Borrowers with regular Freddie Mac and Fannie Mae mortgages can refinance their mortgages even if they owe more than their homes are worth through the Home Affordable Refinance Program. If you have a good history of being current on your payments and have not yet taken a HARP refinance, you could refinance your loan’s mortgage to a new one at today’s lower rates through Wells Fargo Mortgage.
Wells Fargo mortgage rates today:
The Wells Fargo refinance rates are competitive. Wells Fargo, as with all other financial institutions, will take a homeowner’s current debt load and history into consideration in deciding upon a refinancing rate.
To find current Wells Fargo mortgage rates in your area, you’ll need to visit Wells Fargo’s website to enter your geo-specific information or speak with a representative directly.
Refinancing can save consumers money over the life of their loan (Photo/Flickr)
How does Wells Fargo compare to other banks?
Wells Fargo vs. Chase
Chase doesn’t promote a program dedicated to their current customers (apart from HARP) like Wells Fargo does. So if you’re currently a Wells Fargo customer, it might be worth doing the math on interest savings compared to ancillary fees. A streamlined refinance can save you money in the long run.

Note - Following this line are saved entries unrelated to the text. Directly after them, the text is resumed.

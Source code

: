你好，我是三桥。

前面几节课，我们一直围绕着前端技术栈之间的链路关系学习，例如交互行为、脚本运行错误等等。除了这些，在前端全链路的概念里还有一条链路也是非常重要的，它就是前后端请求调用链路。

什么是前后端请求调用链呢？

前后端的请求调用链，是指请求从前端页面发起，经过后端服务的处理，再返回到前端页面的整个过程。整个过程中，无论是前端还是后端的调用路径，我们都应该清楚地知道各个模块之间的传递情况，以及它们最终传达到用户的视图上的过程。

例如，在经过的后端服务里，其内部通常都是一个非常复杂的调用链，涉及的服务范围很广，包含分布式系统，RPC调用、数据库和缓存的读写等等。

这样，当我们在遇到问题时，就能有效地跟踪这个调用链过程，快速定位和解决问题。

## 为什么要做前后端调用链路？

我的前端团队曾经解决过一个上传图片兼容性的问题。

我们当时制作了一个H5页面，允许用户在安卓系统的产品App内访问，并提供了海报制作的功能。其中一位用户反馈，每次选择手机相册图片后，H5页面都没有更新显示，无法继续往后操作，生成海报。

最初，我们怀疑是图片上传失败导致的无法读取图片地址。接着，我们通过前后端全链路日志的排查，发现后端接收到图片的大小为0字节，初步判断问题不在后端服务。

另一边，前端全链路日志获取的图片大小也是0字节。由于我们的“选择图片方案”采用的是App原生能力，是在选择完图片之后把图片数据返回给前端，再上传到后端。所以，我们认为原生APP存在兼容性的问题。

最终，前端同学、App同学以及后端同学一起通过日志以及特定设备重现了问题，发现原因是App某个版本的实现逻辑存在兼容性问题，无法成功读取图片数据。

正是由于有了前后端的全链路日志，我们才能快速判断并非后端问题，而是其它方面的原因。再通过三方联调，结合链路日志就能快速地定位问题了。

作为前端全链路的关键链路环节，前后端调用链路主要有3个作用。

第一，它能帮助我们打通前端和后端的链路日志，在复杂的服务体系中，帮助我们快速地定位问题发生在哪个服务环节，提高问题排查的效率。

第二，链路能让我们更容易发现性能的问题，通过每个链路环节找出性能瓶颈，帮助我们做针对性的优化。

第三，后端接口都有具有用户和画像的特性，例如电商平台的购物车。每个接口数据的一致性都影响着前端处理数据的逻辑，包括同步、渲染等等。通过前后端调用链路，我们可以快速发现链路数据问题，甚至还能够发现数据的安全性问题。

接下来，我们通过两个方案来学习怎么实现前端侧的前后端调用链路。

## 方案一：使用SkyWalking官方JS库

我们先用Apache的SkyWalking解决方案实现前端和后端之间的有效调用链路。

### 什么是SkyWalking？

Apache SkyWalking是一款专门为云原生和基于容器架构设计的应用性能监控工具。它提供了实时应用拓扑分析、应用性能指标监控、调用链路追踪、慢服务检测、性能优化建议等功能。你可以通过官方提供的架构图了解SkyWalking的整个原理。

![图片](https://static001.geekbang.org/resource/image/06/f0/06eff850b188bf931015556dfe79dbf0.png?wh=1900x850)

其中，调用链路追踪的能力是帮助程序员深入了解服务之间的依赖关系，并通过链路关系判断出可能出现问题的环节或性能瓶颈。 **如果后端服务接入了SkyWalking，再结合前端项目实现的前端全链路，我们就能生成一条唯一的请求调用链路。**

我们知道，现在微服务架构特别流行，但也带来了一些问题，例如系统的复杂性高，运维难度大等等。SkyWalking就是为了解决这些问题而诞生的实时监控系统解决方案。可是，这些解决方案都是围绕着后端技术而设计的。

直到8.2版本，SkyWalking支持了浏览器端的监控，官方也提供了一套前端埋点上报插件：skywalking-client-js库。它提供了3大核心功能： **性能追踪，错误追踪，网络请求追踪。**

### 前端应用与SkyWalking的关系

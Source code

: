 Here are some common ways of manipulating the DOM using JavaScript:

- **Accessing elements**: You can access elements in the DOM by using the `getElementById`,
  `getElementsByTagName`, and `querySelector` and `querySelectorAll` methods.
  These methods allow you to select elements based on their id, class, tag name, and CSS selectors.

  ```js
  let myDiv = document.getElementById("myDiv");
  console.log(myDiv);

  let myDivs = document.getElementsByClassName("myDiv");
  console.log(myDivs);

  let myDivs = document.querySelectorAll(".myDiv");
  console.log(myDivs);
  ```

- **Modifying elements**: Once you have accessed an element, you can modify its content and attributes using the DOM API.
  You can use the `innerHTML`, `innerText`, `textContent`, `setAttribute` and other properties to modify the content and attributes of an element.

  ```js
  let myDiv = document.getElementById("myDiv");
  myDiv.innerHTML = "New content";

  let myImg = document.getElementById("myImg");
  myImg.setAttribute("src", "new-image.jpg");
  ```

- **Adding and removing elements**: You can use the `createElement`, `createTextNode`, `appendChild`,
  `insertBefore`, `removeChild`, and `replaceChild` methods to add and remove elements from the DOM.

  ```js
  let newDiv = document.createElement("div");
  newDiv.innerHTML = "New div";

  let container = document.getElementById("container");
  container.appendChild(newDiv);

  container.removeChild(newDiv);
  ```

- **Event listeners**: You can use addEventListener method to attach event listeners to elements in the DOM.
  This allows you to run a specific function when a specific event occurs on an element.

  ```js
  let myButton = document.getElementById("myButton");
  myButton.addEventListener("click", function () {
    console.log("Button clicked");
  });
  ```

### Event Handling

Wells Fargo vs. PNC Mortgage
Even though PNC Mortgage is a smaller bank than Wells Fargo, their rates tend to be about equal to each other. The number of products offered by the two lending companies are comparable, also. If you have shaky credit history, PNC mortgage might be more appealing to you. This bank currently considers nontraditional credit history, like rent payments, while approving you for a loan.
Additional HARP details
If you already have a Wells Fargo mortgage consider refinancing through their HARP program. Streamlining through HARP loans let you refinance even if you owe more than your home is worth. While you will have to fill out a new mortgage application and go through Wells Fargo’s underwriting process, you will not have to have your home appraised – which can cost around $400.
Home Equity Rates
Wells Fargo was an innovator in home equity lending, offering one of the first Home Equity Line of Credit (HELOC) loan products ever. Today, they offer traditional home equity loans, flexible HELOCs, and a unique Home Asset Management Account. This account combines a WellsFargo mortgage with a Wells Fargo HELOC to let you have a single point of contact for both your mortgage and your HELOC. It also offers a choice between traditional payments and interest-only payments to let you manage your monthly cash flow.
One note of caution. If you consider a HELOC be careful about the terms. If you agree to a variable rate, your interest may rise. Also, if your home declines in value, you could end up paying more money than your home is worth.
Wells Fargo has a long history of leadership in financial services. Their wisdom in avoiding sub-prime lending led them to be one of the strongest banks coming out of the real estate bubble and positioned them to be one of the strongest lenders in the market.
Deciding which option is best for you
It’s always best to shop around for the best rate when it comes to refinancing. Consumers have many options for refinancing – banks, credit unions, consumer finance companies, and loan institutions all want your business, which gives you the advantage.
Apart from interest rates, it’s also best to determine which lender is right for you from an ancillary fee standpoint. Check the balance between fees for closing a loan and interest rate. A lower interest rate might not always be the less expensive option.
Customer service and communication should also be taken into consideration. Ask yourself, does your community bank offer better customer service than regional banks you’ve worked with in the past?
With that in mind, current Wells Fargo bankers definitely have reason to consider sticking around for refinancing.